If I'm not mistaken you still have a buy and hold strategy ... I have not been following too closely here so please forgive my memory lapses because I have had a lot on my plate.

I check in here from time to time because of my family ties to a small degree and am always amused Birchtree with your critique and selective observations.

I know if I recall that TSP is your "tugboat" but let's look at the numbers and please forgive my memory which at time can be somewhat spotty but I have no doubt you will correct my analysis.

No slight against you but if you have been buy and hold over the past 18 to 24 months for you TSP what has been you overall return for your TSP- if you don't mind me asking? If I recall last year wasn't one of those stellar years nor has have the overall returns for this year from Jan. 09 been anything to write home to mom about for the indices exempting the NASDAQ.

Example, being more selective and skipping the first 2 months of this year - from March on its been tall clover.

But as you say you are buy i.e. Jan 01, 2009 and hold so I would be interested to get an idea of your overall return only for your TSP in that time frame if you deem that appropriate on a comfort level to disclose for everyone here.

I'm not talking about the Queen Mary of investments you have because it is a complete different set of parameters and falls outside of the bailiwick of TSP investing.

This is just TSP observations with their corresponding results.

cayman

By the way as an example someone with this philosophy who using 100k as a TSP investing example - what would this strategy have netted them in a buy and hold world if you down 40% on your hard earned money and so far 2009 has been a mixed panacea exempting the Goldman call for the S&P to hit 1060.

Example losing half you - say - starting with 100k and drop to 50k. You dropped 50% from 100k to 50k but to recover back to 100k you have to increase by 100% to get back to even.

Personally I would rather let my profits run and cut my losses but everyone else has their own appropriate philosophy comfort level in this endeavor.

I'm much involved in the options game and not withstanding GS's call for 1060 - those are based on some pretty significant rosy outlook - so let's wait and see.

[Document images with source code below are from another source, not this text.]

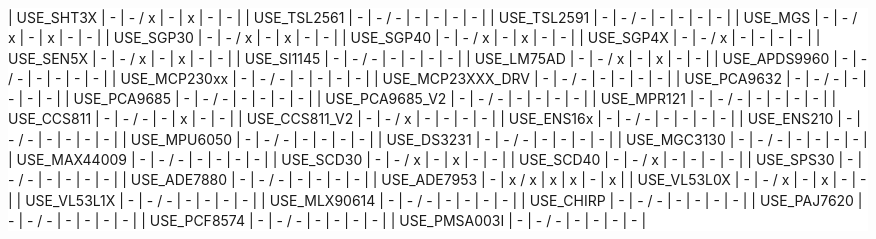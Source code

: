 | USE_SHT3X                 | - | - / x | - | x | - | - |
| USE_TSL2561               | - | - / - | - | - | - | - |
| USE_TSL2591               | - | - / - | - | - | - | - |
| USE_MGS                   | - | - / x | - | x | - | - |
| USE_SGP30                 | - | - / x | - | x | - | - |
| USE_SGP40                 | - | - / x | - | x | - | - |
| USE_SGP4X                 | - | - / x | - | - | - | - |
| USE_SEN5X                 | - | - / x | - | x | - | - |
| USE_SI1145                | - | - / - | - | - | - | - |
| USE_LM75AD                | - | - / x | - | x | - | - |
| USE_APDS9960              | - | - / - | - | - | - | - |
| USE_MCP230xx              | - | - / - | - | - | - | - |
| USE_MCP23XXX_DRV          | - | - / - | - | - | - | - |
| USE_PCA9632               | - | - / - | - | - | - | - |
| USE_PCA9685               | - | - / - | - | - | - | - |
| USE_PCA9685_V2            | - | - / - | - | - | - | - |
| USE_MPR121                | - | - / - | - | - | - | - |
| USE_CCS811                | - | - / - | - | x | - | - |
| USE_CCS811_V2             | - | - / x | - | - | - | - |
| USE_ENS16x                | - | - / - | - | - | - | - |
| USE_ENS210                | - | - / - | - | - | - | - |
| USE_MPU6050               | - | - / - | - | - | - | - |
| USE_DS3231                | - | - / - | - | - | - | - |
| USE_MGC3130               | - | - / - | - | - | - | - |
| USE_MAX44009              | - | - / - | - | - | - | - |
| USE_SCD30                 | - | - / x | - | x | - | - |
| USE_SCD40                 | - | - / x | - | - | - | - |
| USE_SPS30                 | - | - / - | - | - | - | - |
| USE_ADE7880               | - | - / - | - | - | - | - |
| USE_ADE7953               | - | x / x | x | x | - | x |
| USE_VL53L0X               | - | - / x | - | x | - | - |
| USE_VL53L1X               | - | - / - | - | - | - | - |
| USE_MLX90614              | - | - / - | - | - | - | - |
| USE_CHIRP                 | - | - / - | - | - | - | - |
| USE_PAJ7620               | - | - / - | - | - | - | - |
| USE_PCF8574               | - | - / - | - | - | - | - |
| USE_PMSA003I              | - | - / - | - | - | - | - |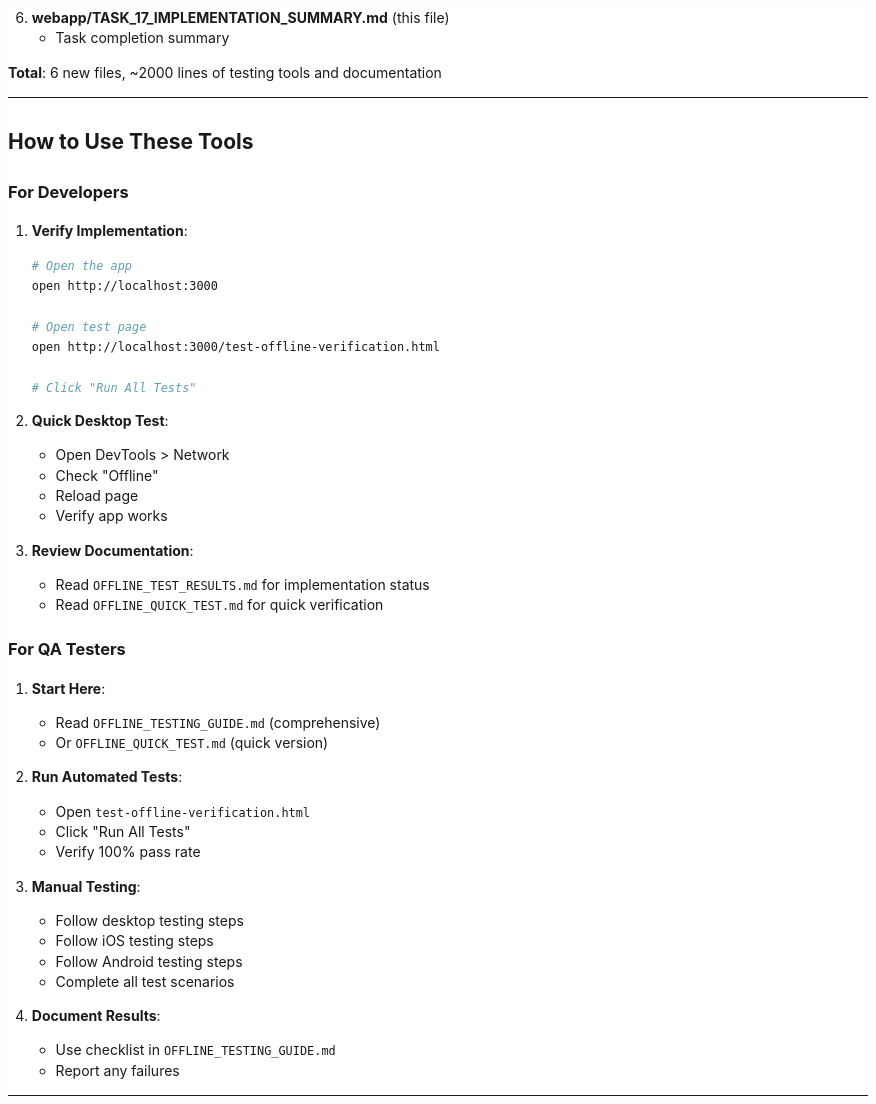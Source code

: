 6. **webapp/TASK_17_IMPLEMENTATION_SUMMARY.md** (this file)
   - Task completion summary

**Total**: 6 new files, ~2000 lines of testing tools and documentation

---

## How to Use These Tools

### For Developers

1. **Verify Implementation**:
   ```bash
   # Open the app
   open http://localhost:3000
   
   # Open test page
   open http://localhost:3000/test-offline-verification.html
   
   # Click "Run All Tests"
   ```

2. **Quick Desktop Test**:
   - Open DevTools > Network
   - Check "Offline"
   - Reload page
   - Verify app works

3. **Review Documentation**:
   - Read `OFFLINE_TEST_RESULTS.md` for implementation status
   - Read `OFFLINE_QUICK_TEST.md` for quick verification

### For QA Testers

1. **Start Here**:
   - Read `OFFLINE_TESTING_GUIDE.md` (comprehensive)
   - Or `OFFLINE_QUICK_TEST.md` (quick version)

2. **Run Automated Tests**:
   - Open `test-offline-verification.html`
   - Click "Run All Tests"
   - Verify 100% pass rate

3. **Manual Testing**:
   - Follow desktop testing steps
   - Follow iOS testing steps
   - Follow Android testing steps
   - Complete all test scenarios

4. **Document Results**:
   - Use checklist in `OFFLINE_TESTING_GUIDE.md`
   - Report any failures

---
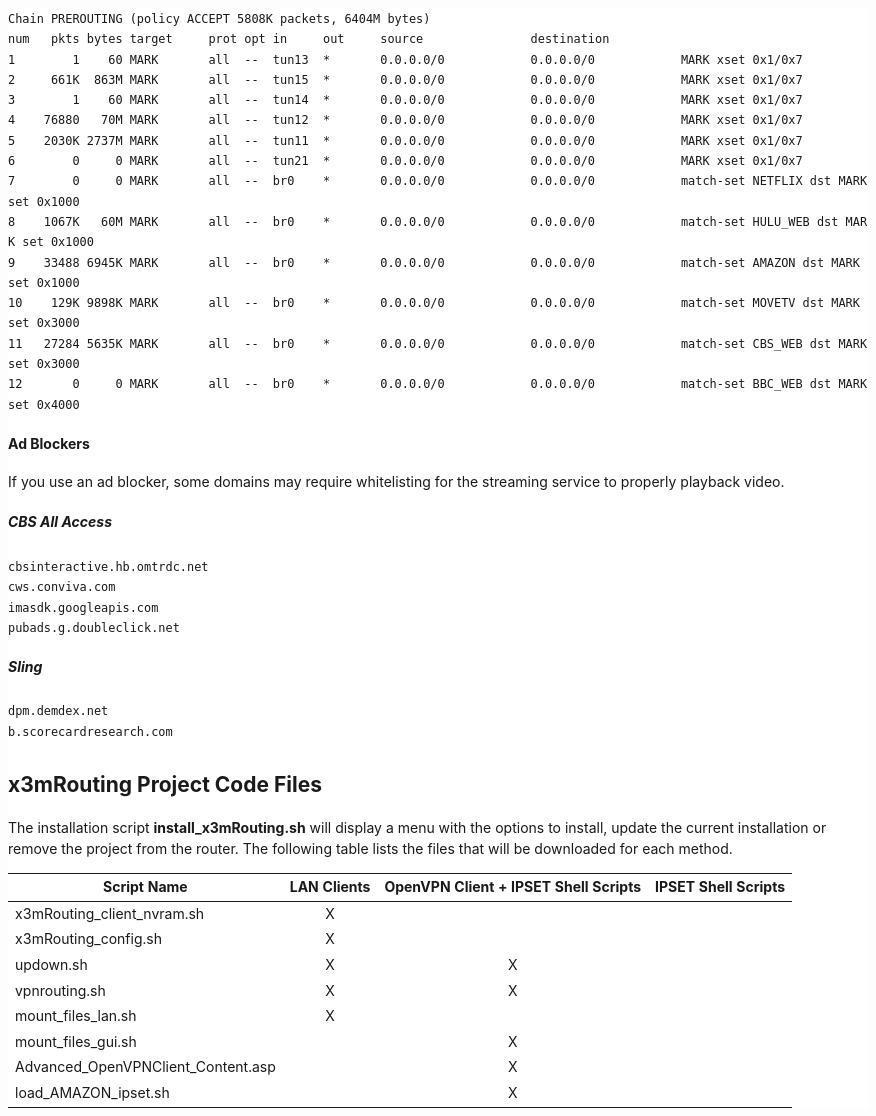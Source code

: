     Chain PREROUTING (policy ACCEPT 5808K packets, 6404M bytes)
    num   pkts bytes target     prot opt in     out     source               destination
    1        1    60 MARK       all  --  tun13  *       0.0.0.0/0            0.0.0.0/0            MARK xset 0x1/0x7
    2     661K  863M MARK       all  --  tun15  *       0.0.0.0/0            0.0.0.0/0            MARK xset 0x1/0x7
    3        1    60 MARK       all  --  tun14  *       0.0.0.0/0            0.0.0.0/0            MARK xset 0x1/0x7
    4    76880   70M MARK       all  --  tun12  *       0.0.0.0/0            0.0.0.0/0            MARK xset 0x1/0x7
    5    2030K 2737M MARK       all  --  tun11  *       0.0.0.0/0            0.0.0.0/0            MARK xset 0x1/0x7
    6        0     0 MARK       all  --  tun21  *       0.0.0.0/0            0.0.0.0/0            MARK xset 0x1/0x7
    7        0     0 MARK       all  --  br0    *       0.0.0.0/0            0.0.0.0/0            match-set NETFLIX dst MARK set 0x1000
    8    1067K   60M MARK       all  --  br0    *       0.0.0.0/0            0.0.0.0/0            match-set HULU_WEB dst MARK set 0x1000
    9    33488 6945K MARK       all  --  br0    *       0.0.0.0/0            0.0.0.0/0            match-set AMAZON dst MARK set 0x1000
    10    129K 9898K MARK       all  --  br0    *       0.0.0.0/0            0.0.0.0/0            match-set MOVETV dst MARK set 0x3000
    11   27284 5635K MARK       all  --  br0    *       0.0.0.0/0            0.0.0.0/0            match-set CBS_WEB dst MARK set 0x3000
    12       0     0 MARK       all  --  br0    *       0.0.0.0/0            0.0.0.0/0            match-set BBC_WEB dst MARK set 0x4000


#### Ad Blockers
If you use an ad blocker, some domains may require whitelisting for the streaming service to properly playback video.       

##### CBS All Access

    cbsinteractive.hb.omtrdc.net
    cws.conviva.com
    imasdk.googleapis.com
    pubads.g.doubleclick.net

##### Sling

    dpm.demdex.net
    b.scorecardresearch.com

## x3mRouting Project Code Files
The installation script **install_x3mRouting.sh** will display a menu with the options to install, update the current installation or remove the project from the router. The following table lists the files that will be downloaded for each method.

| Script Name   | LAN Clients   |  OpenVPN Client + IPSET Shell Scripts | IPSET Shell Scripts |
| --- | :---: | :---: | :---: |
|x3mRouting_client_nvram.sh         | X |   |   |
|x3mRouting_config.sh               | X |   |   |
|updown.sh                          | X | X |   |
|vpnrouting.sh                      | X | X |   |
|mount_files_lan.sh                 | X |   |   |
|mount_files_gui.sh                 |   | X |   |
|Advanced_OpenVPNClient_Content.asp |   | X |   |  
|load_AMAZON_ipset.sh               |   | X |   |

But if you can find it in your heart to give us a TSP analysis regarding your accountng with specific gains over the past two years and investing philosophy that matched I sure all participant would be greatly appreciated.
 
Re: Birchtree's account talk

I'm eating my lunch and I just realized I don't feel any anxiety or pressure to get into this market like I did last fall on the lows - that's when I do my best work - from the bottom of the well. Now I'm just going to practice the drip feed approach all the way up for as long as the cyclical bull wants to run. We could be talking 3 to another 5 years or perhaps even longer. I won't even consider dry docking the tugboat until the VIX breaks below 20 - then it will be only temporary. The NYSE AD line is2088/800 and getting even more positive - perhaps the SPX will take us over 956 today before we close. If that happens there is no way I'd miss tomorrow. Snort.
 
Re: Birchtree's account talk

Cayman,

If I were to indulge your request and give out that percentage I'd end up with more animosity than I've already experienced as an evangelical buy and holder. I will say however that the secret of averaging out bottoms is to use the continous discipline of dollar cost averging of all contributions. The C fund is now up over three points and the I fund is up over five points from the March lows - so I'm comfortable. I am more than several points above my AT rank of close to 7%. Again, the more money one puts in on the declines and bottoms the quicker the rebound - I'm maxed out because of my age and the shares really add up at these golden prices. I will tell you that at the end of 2007 my AT percentage was around 15% but the real return due to DCA was around 22% so that might help fill in the gaps.
 
Re: Birchtree's account talk

I'm comfortable.

I am more than several points above my AT rank of close to 7%.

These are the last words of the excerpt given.